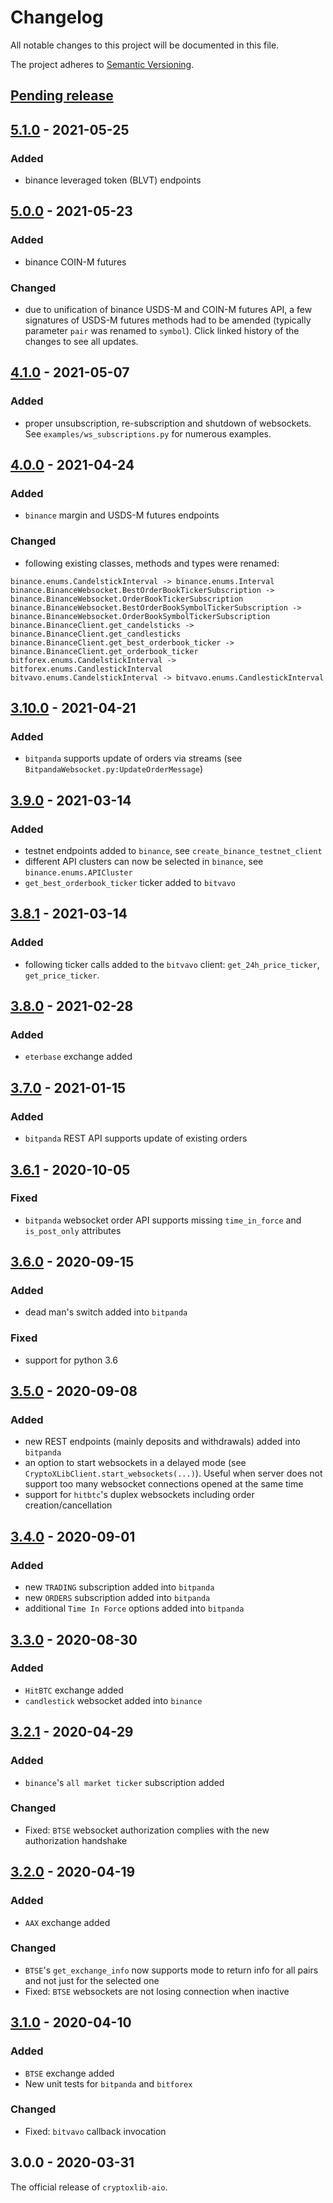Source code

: # Changelog

All notable changes to this project will be documented in this file.

The project adheres to [Semantic Versioning](https://semver.org/spec/v2.0.0.html).

## [Pending release]

## [5.1.0] - 2021-05-25

### Added

- binance leveraged token (BLVT) endpoints 

## [5.0.0] - 2021-05-23

### Added

- binance COIN-M futures

### Changed

- due to unification of binance USDS-M and COIN-M futures API, a few signatures of USDS-M futures methods had to be amended (typically parameter `pair` was renamed to `symbol`). Click linked history of the changes to see all updates. 

## [4.1.0] - 2021-05-07

### Added

- proper unsubscription, re-subscription and shutdown of websockets. See `examples/ws_subscriptions.py` for numerous examples.


## [4.0.0] - 2021-04-24

### Added

- `binance` margin and USDS-M futures endpoints

### Changed

- following existing classes, methods and types were renamed:

```
binance.enums.CandelstickInterval -> binance.enums.Interval
binance.BinanceWebsocket.BestOrderBookTickerSubscription -> binance.BinanceWebsocket.OrderBookTickerSubscription
binance.BinanceWebsocket.BestOrderBookSymbolTickerSubscription -> binance.BinanceWebsocket.OrderBookSymbolTickerSubscription
binance.BinanceClient.get_candelsticks -> binance.BinanceClient.get_candlesticks
binance.BinanceClient.get_best_orderbook_ticker -> binance.BinanceClient.get_orderbook_ticker
bitforex.enums.CandelstickInterval -> bitforex.enums.CandlestickInterval
bitvavo.enums.CandelstickInterval -> bitvavo.enums.CandlestickInterval
```

## [3.10.0] - 2021-04-21

### Added

- `bitpanda` supports update of orders via streams (see `BitpandaWebsocket.py:UpdateOrderMessage`)

## [3.9.0] - 2021-03-14

### Added

- testnet endpoints added to `binance`, see `create_binance_testnet_client`
- different API clusters can now be selected in `binance`, see `binance.enums.APICluster`
- `get_best_orderbook_ticker` ticker added to `bitvavo`

## [3.8.1] - 2021-03-14

### Added

- following ticker calls added to the `bitvavo` client: `get_24h_price_ticker`, `get_price_ticker`.

## [3.8.0] - 2021-02-28

### Added

- `eterbase` exchange added

## [3.7.0] - 2021-01-15

### Added

- `bitpanda` REST API supports update of existing orders

## [3.6.1] - 2020-10-05

### Fixed

- `bitpanda` websocket order API supports missing `time_in_force` and `is_post_only` attributes

## [3.6.0] - 2020-09-15

### Added

- dead man's switch added into `bitpanda`

### Fixed

- support for python 3.6

## [3.5.0] - 2020-09-08

### Added

- new REST endpoints (mainly deposits and withdrawals) added into `bitpanda`
- an option to start websockets in a delayed mode (see `CryptoXLibClient.start_websockets(...)`). Useful when server does not support too many websocket connections opened at the same time
- support for `hitbtc`'s duplex websockets including order creation/cancellation

## [3.4.0] - 2020-09-01

### Added

- new `TRADING` subscription added into `bitpanda`
- new `ORDERS` subscription added into `bitpanda`
- additional `Time In Force` options added into `bitpanda`

## [3.3.0] - 2020-08-30

### Added

- `HitBTC` exchange added
-  `candlestick` websocket added into `binance`

## [3.2.1] - 2020-04-29

### Added

- `binance`'s `all market ticker` subscription added 

### Changed

- Fixed: `BTSE` websocket authorization complies with the new authorization handshake

## [3.2.0] - 2020-04-19

### Added

- `AAX` exchange added

### Changed

- `BTSE`'s `get_exchange_info` now supports mode to return info for all pairs and not just for the selected one
- Fixed: `BTSE` websockets are not losing connection when inactive

## [3.1.0] - 2020-04-10

### Added

- `BTSE` exchange added
- New unit tests for `bitpanda` and `bitforex`

### Changed

- Fixed: `bitvavo` callback invocation

## 3.0.0 - 2020-03-31

The official release of `cryptoxlib-aio`.

[Pending release]: https://github.com/nardew/cryptoxlib-aio/compare/5.1.0...HEAD
[5.1.0]: https://github.com/nardew/cryptoxlib-aio/compare/5.0.0...5.1.0
[5.0.0]: https://github.com/nardew/cryptoxlib-aio/compare/4.1.0...5.0.0
[4.1.0]: https://github.com/nardew/cryptoxlib-aio/compare/4.0.0...4.1.0
[4.0.0]: https://github.com/nardew/cryptoxlib-aio/compare/3.10.0...4.0.0
[3.10.0]: https://github.com/nardew/cryptoxlib-aio/compare/3.9.0...3.10.0
[3.9.0]: https://github.com/nardew/cryptoxlib-aio/compare/3.8.1...3.9.0
[3.8.1]: https://github.com/nardew/cryptoxlib-aio/compare/3.8.0...3.8.1
[3.8.0]: https://github.com/nardew/cryptoxlib-aio/compare/3.7.0...3.8.0
[3.7.0]: https://github.com/nardew/cryptoxlib-aio/compare/3.6.1...3.7.0
[3.6.1]: https://github.com/nardew/cryptoxlib-aio/compare/3.6.0...3.6.1
[3.6.0]: https://github.com/nardew/cryptoxlib-aio/compare/3.5.0...3.6.0
[3.5.0]: https://github.com/nardew/cryptoxlib-aio/compare/3.4.0...3.5.0
[3.4.0]: https://github.com/nardew/cryptoxlib-aio/compare/3.3.0...3.4.0
[3.3.0]: https://github.com/nardew/cryptoxlib-aio/compare/3.2.1...3.3.0
[3.2.1]: https://github.com/nardew/cryptoxlib-aio/compare/3.2.0...3.2.1
[3.2.0]: https://github.com/nardew/cryptoxlib-aio/compare/3.1.0...3.2.0
[3.1.0]: https://github.com/nardew/cryptoxlib-aio/compare/3.0.0...3.1.0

+++

● **How to complete this task**
State the number of lines in the records above that contain the string "USDS", and give nothing else.

● **Task output**
2